I was busy…writing…so I didn’t get up to investigate. I would have failed miserably as an investigative reporter…

THIS morning I walked over to see if any of the 18 zillion inches of snow had melted (some had) and I happened to look down…and saw a broken sprinkler head…except it wasn’t a broken sprinkler head…

It was a robin. Deader than a door nail. It’s little feet pointed straight up. Wings slightly fluffed. Red breast looking almost alive… I couldn’t see his head…under the snow…I hope.

So now I know why all the birds were flying by my door yesterday…it was a “fly by funeral”.

Today…like just now…I saw one robin walk stoically by my window heading for the dead robin…which was out of my current range of sight. It was a female robin.
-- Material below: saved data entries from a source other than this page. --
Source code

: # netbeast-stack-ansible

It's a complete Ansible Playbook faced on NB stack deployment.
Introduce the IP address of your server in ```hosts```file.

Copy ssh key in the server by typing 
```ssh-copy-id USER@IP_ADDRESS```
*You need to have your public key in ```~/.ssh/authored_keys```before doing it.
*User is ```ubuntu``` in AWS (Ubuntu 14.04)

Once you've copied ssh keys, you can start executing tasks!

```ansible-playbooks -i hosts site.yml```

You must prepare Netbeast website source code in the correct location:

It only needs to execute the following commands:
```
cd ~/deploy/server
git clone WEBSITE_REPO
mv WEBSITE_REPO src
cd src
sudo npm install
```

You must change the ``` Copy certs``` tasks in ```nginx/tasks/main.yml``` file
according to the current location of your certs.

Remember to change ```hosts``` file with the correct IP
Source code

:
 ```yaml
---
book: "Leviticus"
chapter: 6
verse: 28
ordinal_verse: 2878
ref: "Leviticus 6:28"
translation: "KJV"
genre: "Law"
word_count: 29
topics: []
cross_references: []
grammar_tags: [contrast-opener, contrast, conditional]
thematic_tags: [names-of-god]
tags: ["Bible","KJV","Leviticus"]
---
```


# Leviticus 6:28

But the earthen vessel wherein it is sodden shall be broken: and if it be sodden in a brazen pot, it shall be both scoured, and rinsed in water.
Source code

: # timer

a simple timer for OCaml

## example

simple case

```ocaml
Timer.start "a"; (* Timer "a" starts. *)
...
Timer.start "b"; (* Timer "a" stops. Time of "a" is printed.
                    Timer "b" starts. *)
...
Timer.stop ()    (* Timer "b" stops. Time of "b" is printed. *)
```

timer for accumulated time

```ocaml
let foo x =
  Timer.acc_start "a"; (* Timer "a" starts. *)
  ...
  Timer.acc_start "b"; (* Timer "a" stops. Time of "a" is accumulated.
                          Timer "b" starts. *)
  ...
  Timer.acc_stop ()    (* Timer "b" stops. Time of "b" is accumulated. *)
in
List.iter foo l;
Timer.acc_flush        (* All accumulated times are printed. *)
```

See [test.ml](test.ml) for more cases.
Perhaps this was “the wife”.

I know just what she said as she looked down at his little dead body… maybe even pecking his cold, frozen corpse for emphasis…

She said, “I told you not to go outside…but noooooo....you had to get one last worm before we left for Texas.”

Is there a moral to this story? Yes. She’s always right…

P.S. I was going to attach a photo of Mr. Dead Robin (not that I could actually do this with any semblance of professionalism) but chose not to…since after looking again at Mr. Dead Robin…I don’t think there actually IS a head. You’re welcome…

Have a a nice day…

“I can’t believe I didn’t just kill him…

OMG!!!!!”

So.  My Husband needed to see a dermatologist for some odd growth removal on his jaw…don’t worry…it was nothing.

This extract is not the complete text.